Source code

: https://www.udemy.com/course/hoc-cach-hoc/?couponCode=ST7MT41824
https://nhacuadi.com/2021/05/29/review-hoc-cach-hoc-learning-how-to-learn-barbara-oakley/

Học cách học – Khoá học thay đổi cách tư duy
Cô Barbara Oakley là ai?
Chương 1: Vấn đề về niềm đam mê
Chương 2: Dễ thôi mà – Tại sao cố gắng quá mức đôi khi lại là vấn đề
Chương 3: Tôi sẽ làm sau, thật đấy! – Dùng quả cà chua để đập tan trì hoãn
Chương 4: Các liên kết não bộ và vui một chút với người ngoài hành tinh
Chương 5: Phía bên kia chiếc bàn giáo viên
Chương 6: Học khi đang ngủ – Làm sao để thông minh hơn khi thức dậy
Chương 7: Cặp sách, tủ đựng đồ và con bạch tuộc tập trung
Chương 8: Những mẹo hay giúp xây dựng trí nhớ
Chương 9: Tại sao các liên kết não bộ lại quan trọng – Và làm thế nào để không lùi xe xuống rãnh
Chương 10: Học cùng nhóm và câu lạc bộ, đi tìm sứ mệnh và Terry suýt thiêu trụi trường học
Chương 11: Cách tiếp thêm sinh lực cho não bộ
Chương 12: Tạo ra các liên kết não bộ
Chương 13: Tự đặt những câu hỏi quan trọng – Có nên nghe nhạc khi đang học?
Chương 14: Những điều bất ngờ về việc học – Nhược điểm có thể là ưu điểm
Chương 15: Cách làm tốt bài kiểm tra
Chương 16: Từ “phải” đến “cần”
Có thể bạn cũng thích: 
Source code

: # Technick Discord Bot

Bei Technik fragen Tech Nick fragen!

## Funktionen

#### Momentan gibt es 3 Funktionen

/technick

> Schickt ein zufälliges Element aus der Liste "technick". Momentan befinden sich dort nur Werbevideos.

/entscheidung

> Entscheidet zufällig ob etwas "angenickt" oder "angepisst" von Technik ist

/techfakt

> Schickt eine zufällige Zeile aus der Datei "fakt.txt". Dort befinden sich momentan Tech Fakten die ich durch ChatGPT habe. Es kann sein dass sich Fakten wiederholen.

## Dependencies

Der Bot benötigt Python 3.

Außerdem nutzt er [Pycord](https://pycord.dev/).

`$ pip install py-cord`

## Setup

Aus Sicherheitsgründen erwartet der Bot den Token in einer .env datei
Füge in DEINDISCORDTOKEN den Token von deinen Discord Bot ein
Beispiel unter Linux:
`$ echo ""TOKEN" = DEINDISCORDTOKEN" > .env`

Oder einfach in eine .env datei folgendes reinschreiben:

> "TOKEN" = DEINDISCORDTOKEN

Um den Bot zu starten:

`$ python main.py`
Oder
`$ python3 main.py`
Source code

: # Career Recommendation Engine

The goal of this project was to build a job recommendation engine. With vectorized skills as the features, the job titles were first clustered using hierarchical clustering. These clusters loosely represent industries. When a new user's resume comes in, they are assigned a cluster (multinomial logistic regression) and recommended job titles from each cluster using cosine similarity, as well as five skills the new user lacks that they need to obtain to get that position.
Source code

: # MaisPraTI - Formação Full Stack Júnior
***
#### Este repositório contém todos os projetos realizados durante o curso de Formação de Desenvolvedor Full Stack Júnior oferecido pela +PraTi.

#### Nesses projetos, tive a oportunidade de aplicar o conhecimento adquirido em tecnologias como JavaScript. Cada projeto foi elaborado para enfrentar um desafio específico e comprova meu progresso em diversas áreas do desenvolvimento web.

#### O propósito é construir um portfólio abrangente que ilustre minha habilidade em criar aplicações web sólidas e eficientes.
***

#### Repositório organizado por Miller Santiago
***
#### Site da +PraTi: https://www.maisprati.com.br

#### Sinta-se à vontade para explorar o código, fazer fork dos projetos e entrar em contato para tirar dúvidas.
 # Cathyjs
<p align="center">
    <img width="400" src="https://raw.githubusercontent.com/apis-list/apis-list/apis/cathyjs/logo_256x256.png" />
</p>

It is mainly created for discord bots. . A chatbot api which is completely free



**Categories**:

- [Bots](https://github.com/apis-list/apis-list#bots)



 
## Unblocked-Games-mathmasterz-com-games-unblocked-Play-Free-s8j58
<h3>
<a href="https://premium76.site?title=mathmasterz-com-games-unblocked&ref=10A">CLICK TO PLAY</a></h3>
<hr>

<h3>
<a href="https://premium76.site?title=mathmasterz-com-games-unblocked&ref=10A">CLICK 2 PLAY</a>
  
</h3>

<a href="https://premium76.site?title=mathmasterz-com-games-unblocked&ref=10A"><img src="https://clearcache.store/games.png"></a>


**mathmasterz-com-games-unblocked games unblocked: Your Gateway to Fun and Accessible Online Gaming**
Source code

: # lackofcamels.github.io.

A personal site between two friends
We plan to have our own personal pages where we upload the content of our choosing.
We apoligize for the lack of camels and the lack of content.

+---+

__YOUR ASSIGNMENT__
Taking the entries above, print exactly the lines starting at the line with "Formação Full Stack Júnior" and ending at the line with "#### Este repositório", both included.

__SOLUTION FOR THIS PROBLEM__
: # MaisPraTI - Formação Full Stack Júnior
***
#### Este repositório contém todos os projetos realizados durante o curso de Formação de Desenvolvedor Full Stack Júnior oferecido pela +PraTi.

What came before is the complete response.